Thanks to everyone who took my astrology quiz. If you haven't taken it yet yourself, check it out at this link and then come back to read the answers.
The sign corresponding to each numbered entry is listed below:
I did my own test with 37 people to get a rough idea of what the results would be. I was not surprised by the findings. Of the 37 people who answered the test, 33 did not pick the number that corresponded to their birth sign. Of the remaining four people, two of them listed gave me exact matches with their birth sign and the numbered entry they chose. The other two also made a match, but one gave me two signs for herself (she was born on a day next to another sign) and one gave me two entry choices, because they both could apply to her. So I counted them as matches, giving astrology the benefit of the doubt on those two. My final score in this analysis is Astronomy: 33, Astrology 4. I think there is a clear winner here over fact versus fiction.
One of the ironic results of my test is that two of the individuals who made a match were former colleagues of mine at Astronomy magazine. Both were less than thrilled to find they had "validated" astrology. I guess they can take comfort in the fact that random chance would dictate that a few out of a sample of 37 would hit their right sign. Maybe what they really did was just validate the mathematical odds that someone would have to guess "correctly."
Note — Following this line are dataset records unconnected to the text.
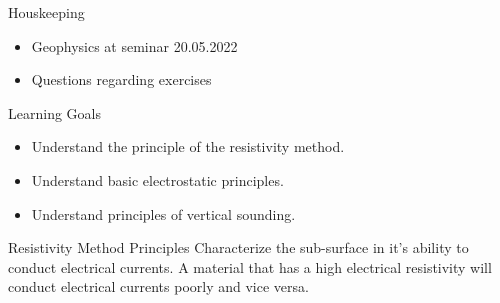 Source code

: \begin{frame}
  \begin{PointSix}{Houskeeping}
    \begin{itemize}
      \item \alert{Geophysics at seminar 20.05.2022}
      \item \alert{Questions regarding exercises}
    \end{itemize}
  \end{PointSix}
\end{frame}

\begin{frame}
  \begin{PointSix}{Learning Goals}
    \begin{itemize}
      \item \alert{Understand the principle of the resistivity method.}
      \item \alert{Understand basic electrostatic principles.}
      \item \alert{Understand principles of vertical sounding.}
    \end{itemize}
  \end{PointSix}
\end{frame}

\begin{frame}
  \begin{PointSix}{Resistivity Method Principles}
      \small
      Characterize the sub-surface in it's ability to conduct electrical currents. A material that has a high electrical resistivity will conduct electrical currents poorly and vice versa.
  \end{PointSix}
\end{frame}

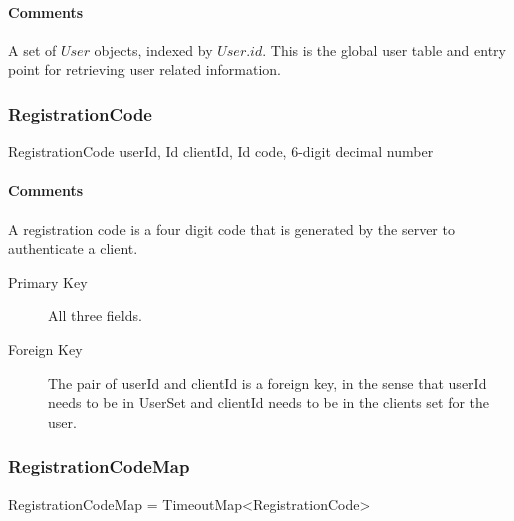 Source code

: \documentclass[a4paper,10pt]{article}
\begin{document}
\begin{inparaitem}[ ]
 \item \secure
 \item \persistent
 \item \unique
\end{inparaitem}

\paragraph*{Comments}
A set of $User$ objects, indexed by $User.id$. This is the global user table and entry point for retrieving user related information.

\subsubsection{RegistrationCode}

\begin{verbbox}
RegistrationCode
{
  userId, Id
  clientId, Id
  code, 6-digit decimal number
}
\end{verbbox}
\begin{center}
\theverbbox
\end{center}

\begin{inparaitem}[ ]
 \item \infrastructure
\end{inparaitem}

\paragraph*{Comments}
A registration code is a four digit code that is generated by the server to authenticate a client.

\SpecialItem
\begin{description}
 \item[Primary Key] All three fields.
 \item[Foreign Key] The pair of userId and clientId is a foreign key, in the sense that userId needs to be in UserSet and clientId needs to be in the clients set for the user.
\end{description}

\subsubsection{RegistrationCodeMap}
\label{sec:structure:RegistrationCodeMap}

\begin{verbbox}
RegistrationCodeMap = TimeoutMap<RegistrationCode>
\end{verbbox}
\begin{center}
\theverbbox
\end{center}
\end{document}
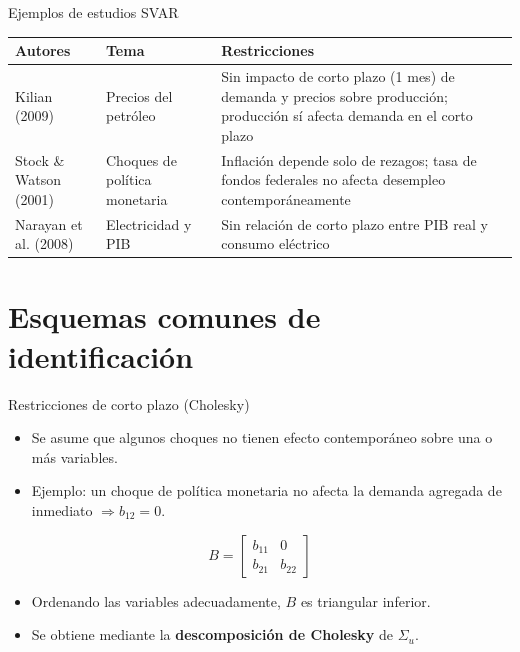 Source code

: \documentclass[11pt]{beamer}
\begin{document}
\begin{frame}{Ejemplos de estudios SVAR}
\small
\begin{tabular}{p{2.3cm}p{2.6cm}p{5.5cm}}
\toprule
\textbf{Autores} & \textbf{Tema} & \textbf{Restricciones} \\
\midrule
Kilian (2009) & Precios del petróleo & Sin impacto de corto plazo (1 mes) de demanda y precios sobre producción; producción sí afecta demanda en el corto plazo \\
Stock \& Watson (2001) & Choques de política monetaria & Inflación depende solo de rezagos; tasa de fondos federales no afecta desempleo contemporáneamente \\
Narayan et al. (2008) & Electricidad y PIB & Sin relación de corto plazo entre PIB real y consumo eléctrico \\
\bottomrule
\end{tabular}
\end{frame}

\section{Esquemas comunes de identificación}

\begin{frame}{Restricciones de corto plazo (Cholesky)}
\begin{itemize}
    \item Se asume que algunos choques no tienen efecto contemporáneo sobre una o más variables.
    \item Ejemplo: un choque de política monetaria no afecta la demanda agregada de inmediato $\Rightarrow b_{12}=0$.
\end{itemize}

\[
B = \begin{bmatrix} b_{11} & 0 \\ b_{21} & b_{22} \end{bmatrix}
\]

\begin{itemize}
    \item Ordenando las variables adecuadamente, $B$ es triangular inferior.
    \item Se obtiene mediante la \textbf{descomposición de Cholesky} de $\Sigma_u$.
\end{itemize}
\end{frame}
\end{document}
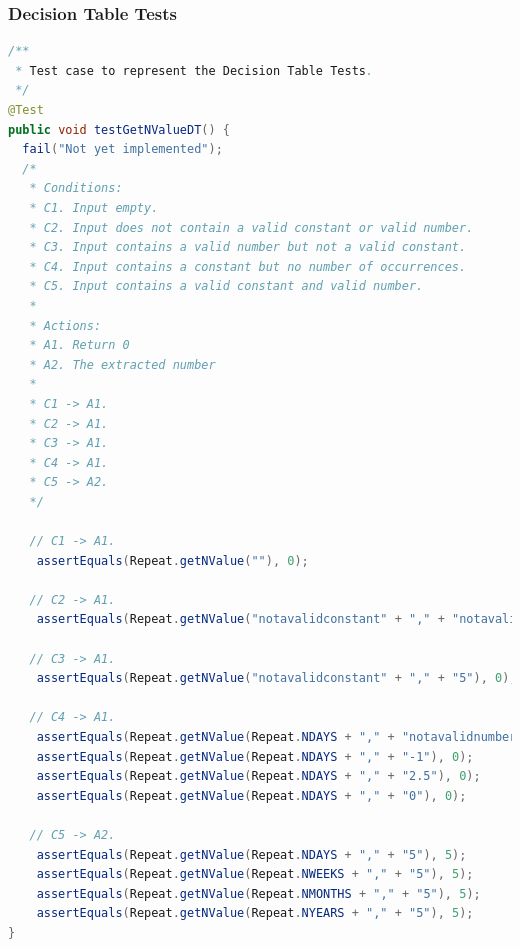 \subsubsection{Decision Table Tests}\label{decision-table-tests}

\begin{lstlisting}[language=Java]
/**
 * Test case to represent the Decision Table Tests.
 */
@Test
public void testGetNValueDT() {
  fail("Not yet implemented");
  /*
   * Conditions:
   * C1. Input empty.
   * C2. Input does not contain a valid constant or valid number.
   * C3. Input contains a valid number but not a valid constant.
   * C4. Input contains a constant but no number of occurrences.
   * C5. Input contains a valid constant and valid number.
   *
   * Actions:
   * A1. Return 0
   * A2. The extracted number
   *
   * C1 -> A1.
   * C2 -> A1.
   * C3 -> A1.
   * C4 -> A1.
   * C5 -> A2.
   */

   // C1 -> A1.
    assertEquals(Repeat.getNValue(""), 0);

   // C2 -> A1.
    assertEquals(Repeat.getNValue("notavalidconstant" + "," + "notavalidnumber"), 0);

   // C3 -> A1.
    assertEquals(Repeat.getNValue("notavalidconstant" + "," + "5"), 0);

   // C4 -> A1.
    assertEquals(Repeat.getNValue(Repeat.NDAYS + "," + "notavalidnumber"), 0);
    assertEquals(Repeat.getNValue(Repeat.NDAYS + "," + "-1"), 0);
    assertEquals(Repeat.getNValue(Repeat.NDAYS + "," + "2.5"), 0);
    assertEquals(Repeat.getNValue(Repeat.NDAYS + "," + "0"), 0);

   // C5 -> A2.
    assertEquals(Repeat.getNValue(Repeat.NDAYS + "," + "5"), 5);
    assertEquals(Repeat.getNValue(Repeat.NWEEKS + "," + "5"), 5);
    assertEquals(Repeat.getNValue(Repeat.NMONTHS + "," + "5"), 5);
    assertEquals(Repeat.getNValue(Repeat.NYEARS + "," + "5"), 5);
}
\end{lstlisting}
Astronomers do not give credence to astrology. In times past, astronomers and astrologers were looked at as the same "profession" -- people who had insight into the mysterious workings of the heavens. But today the idea that the motions of the planets have a direct influence on our lives is not taken seriously by the scientific community.
The zodiacal sign you fall under in astrology is based on the day you were born. On the day that you were born, whatever constellation the sun was in at the time is considered your "sign". The problem with this is that the dates of the astrological signs were fixed a long time ago. The sun is no longer in those constellations on the appropriate days. For example, I was born on May 10 and am supposed to be a Taurus, but if you check the sky in any planetarium software you will see that the sun was not in Taurus on my birth day, but in Aries. So I should really be an Aries. Try it on a planetarium program yourself and see where the sun really was on the day you were born.
Just to be fair, for a number of people whose actual birthdays I knew, and not just their "sign", I checked to see if the gift giving entry they chose matched their "true" astrological sign. It still didn't.
To make it even more interesting, not only were you probably not born under the sign you've always been told, some of you were born under a sign that doesn't even exist. For anyone who was born between November 29 and December 18 in the last century, the sun was in the constellation Ophiuchus at the time. Ophiuchus is not even a sign of the zodiac.
The gift-giving guide can still be useful if you can find a category that someone fits under, but don't base it on astrology. Base it on the person's individual personality, which is not ruled by the planets. As Shakespeare said, "It is not in the stars to hold our destiny but in ourselves."